We ask that you keep polite and focused within this thread, and post as much detail as possible. If your receiver is set up for network issue reporting, please post the key generated by the receiver.

Being part of the DBSTalk community means working together to help each other document issues and come up with solutions. While everyone gets upset from time to time, this is not the appropriate place for vents or rants. All off-topic posts and discussion will be deleted.

Thanks!_


----------



## desulliv (Aug 9, 2007)

I've had two HR24's for a couple of weeks. I got them when they were swapped for two HR10-250's when I got the SWM and MRV installation. They are networked via DECA with six other HR2*'s. The HR24's work fine by themselves, but one or both of them will drop out of the network every day or so. A reboot of the HR24's will restore them to the network. Oddly, when I look at the "dropped" HR24, it still shows connected to the other boxes in MRV status menu.


----------



## Spanky_Partain (Dec 7, 2006)

desulliv said:


> I've had two HR24's for a couple of weeks. I got them when they were swapped for two HR10-250's when I got the SWM and MRV installation. They are networked via DECA with six other HR2*'s. The HR24's work fine by themselves, but one or both of them will drop out of the network every day or so. A reboot of the HR24's will restore them to the network. Oddly, when I look at the "dropped" HR24, it still shows connected to the other boxes in MRV status menu.


It would be interesting to see your setup to investigate the equipment and the way it is connected. Do you have your setup posted anywhere? For an example of a setup, click on mine in my signature.

It may be a little difficult to help you with this without the details of your setup.


----------



## desulliv (Aug 9, 2007)

Spanky_Partain said:


> It would be interesting to see your setup to investigate the equipment and the way it is connected. Do you have your setup posted anywhere? For an example of a setup, click on mine in my signature.
> 
> It may be a little difficult to help you with this without the details of your setup.

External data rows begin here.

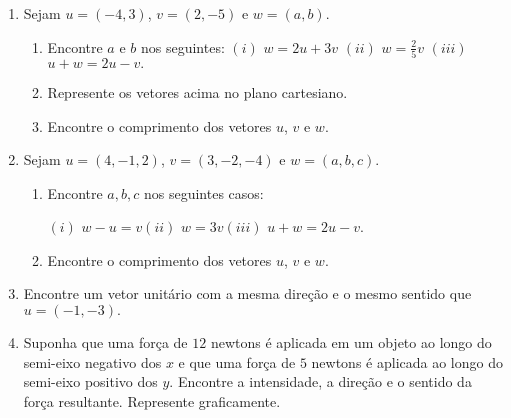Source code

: \documentclass{report}
\begin{document}
\begin{Exercise}
\begin{enumerate}


\item \label{1lista3} Sejam $u=(-4,3)$, $v=(2,-5)$ e $w=(a,b)$.
\begin{enumerate}
    \item Encontre $a$ e $b$ nos seguintes:
    $(i)$ $w=2u+3v$ \qquad $(ii)$ $w=\frac{2}{5}v$ \qquad $(iii)$
    $u+w=2u-v.$
    \item Represente os vetores acima no plano cartesiano.
    \item Encontre o comprimento dos vetores $u$, $v$ e $w$.
\end{enumerate}


\item \label{2lista3} Sejam $u=\left( 4,-1,2\right) $, $v=\left( 3,-2,-4\right) $ e $%
w=(a,b,c)$.
\begin{enumerate}
    \item Encontre $a,b,c$ nos seguintes casos:

    $(i)$ $w-u=v$\qquad $(ii)$ $w=3v$\qquad $(iii)$ $u+w=2u-v.$
    \item  Encontre o comprimento dos vetores $u$, $v$ e $w$.
\end{enumerate}


\item \label{3lista3} Encontre um vetor unit\'{a}rio com a
mesma dire\c{c}\~{a}o e o mesmo sentido que $u=(-1,-3).$



\item \label{4lista3} Suponha que uma for\c{c}a de $12$
newtons \'{e} aplicada em um objeto ao longo do semi-eixo negativo
dos $x$ e que uma for\c{c}a de $5$ newtons \'{e} aplicada ao longo
do semi-eixo positivo dos $y$. Encontre a intensidade, a
dire\c{c}\~{a}o e o sentido da for\c{c}a resultante. Represente
graficamente.


\end{enumerate}
\end{Exercise}
\end{document}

Thanks. I've been trying to figure out to diagram the set-up. When I click on your set-up I get the message that I don't have permission to view it. I've gotten this message when I click on other signatures. Don't know if I don't have enough posts or if something else is blocking my access.


----------



## veryoldschool (Dec 10, 2006)

desulliv said:


> Thanks. I've been trying to figure out to diagram the set-up. When I click on your set-up I get the message that I don't have permission to view it. I've gotten this message when I click on other signatures. Don't know if I don't have enough posts or if something else is blocking my access.


It isn't your problem, but the fact that these are posted in the CE forum here, which doesn't have access from the general forum.
It's easy to join the CE group if you want to.


----------



## Spanky_Partain (Dec 7, 2006)

desulliv said:


> Thanks. I've been trying to figure out to diagram the set-up. When I click on your set-up I get the message that I don't have permission to view it. I've gotten this message when I click on other signatures. Don't know if I don't have enough posts or if something else is blocking my access.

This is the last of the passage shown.